Plug-in hybrids can be more efficient than regular hybrids because their gasoline engine runs less often, allowing it to work closer to its best performance. A Toyota Prius typically converts fuel into energy at about 30% efficiency, which is lower than the engine's maximum efficiency of 38%. In contrast, a plug-in hybrid with 70 km (43 miles) of electric range would use its gasoline engine less frequently, letting it operate near its peak efficiency more often. This is because the battery can handle the vehicle’s power needs during times when the gasoline engine would otherwise run inefficiently. The actual efficiency depends on factors like electricity generation, battery charging and discharging, motor performance, how the vehicle is used, and how often it can be recharged through the electrical grid.

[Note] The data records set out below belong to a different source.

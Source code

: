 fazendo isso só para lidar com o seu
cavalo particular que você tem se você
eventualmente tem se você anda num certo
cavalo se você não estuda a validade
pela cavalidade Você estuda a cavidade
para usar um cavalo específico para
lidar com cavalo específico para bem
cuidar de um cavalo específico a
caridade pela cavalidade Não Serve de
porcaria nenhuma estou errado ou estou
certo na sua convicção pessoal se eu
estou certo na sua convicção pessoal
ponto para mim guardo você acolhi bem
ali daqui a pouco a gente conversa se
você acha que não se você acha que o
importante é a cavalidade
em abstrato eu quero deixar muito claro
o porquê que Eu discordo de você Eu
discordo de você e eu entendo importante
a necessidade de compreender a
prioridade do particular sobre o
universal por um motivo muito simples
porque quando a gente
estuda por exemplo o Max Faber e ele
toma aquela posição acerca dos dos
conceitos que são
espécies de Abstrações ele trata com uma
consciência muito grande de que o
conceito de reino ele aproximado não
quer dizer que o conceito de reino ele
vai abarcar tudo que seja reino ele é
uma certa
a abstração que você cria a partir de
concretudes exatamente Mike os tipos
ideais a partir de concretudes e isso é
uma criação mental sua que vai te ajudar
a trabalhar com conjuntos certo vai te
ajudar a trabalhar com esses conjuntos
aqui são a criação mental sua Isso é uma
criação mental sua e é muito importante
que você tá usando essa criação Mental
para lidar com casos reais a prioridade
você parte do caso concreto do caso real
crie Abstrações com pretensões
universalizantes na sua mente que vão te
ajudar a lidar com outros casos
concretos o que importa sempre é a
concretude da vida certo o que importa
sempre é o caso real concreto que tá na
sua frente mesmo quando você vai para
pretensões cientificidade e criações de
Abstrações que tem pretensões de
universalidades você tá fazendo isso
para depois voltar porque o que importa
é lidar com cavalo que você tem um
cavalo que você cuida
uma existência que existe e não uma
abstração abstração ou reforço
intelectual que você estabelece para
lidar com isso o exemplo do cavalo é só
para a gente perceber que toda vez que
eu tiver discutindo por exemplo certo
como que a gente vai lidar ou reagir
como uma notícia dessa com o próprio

Each kilowatt-hour of battery storage can replace up to 50 U.S. gallons (190 liters) of gasoline or diesel fuel each year. Electricity comes from many sources, which makes it more reliable for energy use.

The fuel economy of plug-in hybrids depends on how the vehicle’s power system operates, the distance it can travel using only electricity, and how often it is driven between charges. If no gasoline is used, the miles per gallon gasoline equivalent (MPG-e) depends only on the efficiency of the electric system. The first plug-in hybrid sold in the U.S., the 2011 Chevrolet Volt, has an all-electric range of 35 miles (56 km) and can travel an additional 344 miles (554 km) using gasoline. Its fuel economy is 93 MPG-e when using only electricity, 37 miles per gallon (mpg) when using only gasoline, and an overall combined rating of 60 mpg equivalent (MPG-e). The Environmental Protection Agency (EPA) also included a table on the Volt’s fuel economy label showing results for five different driving scenarios, with the highest fuel economy reaching 168 mpg equivalent (MPG-e) when driving 45 miles (72 km) between charges.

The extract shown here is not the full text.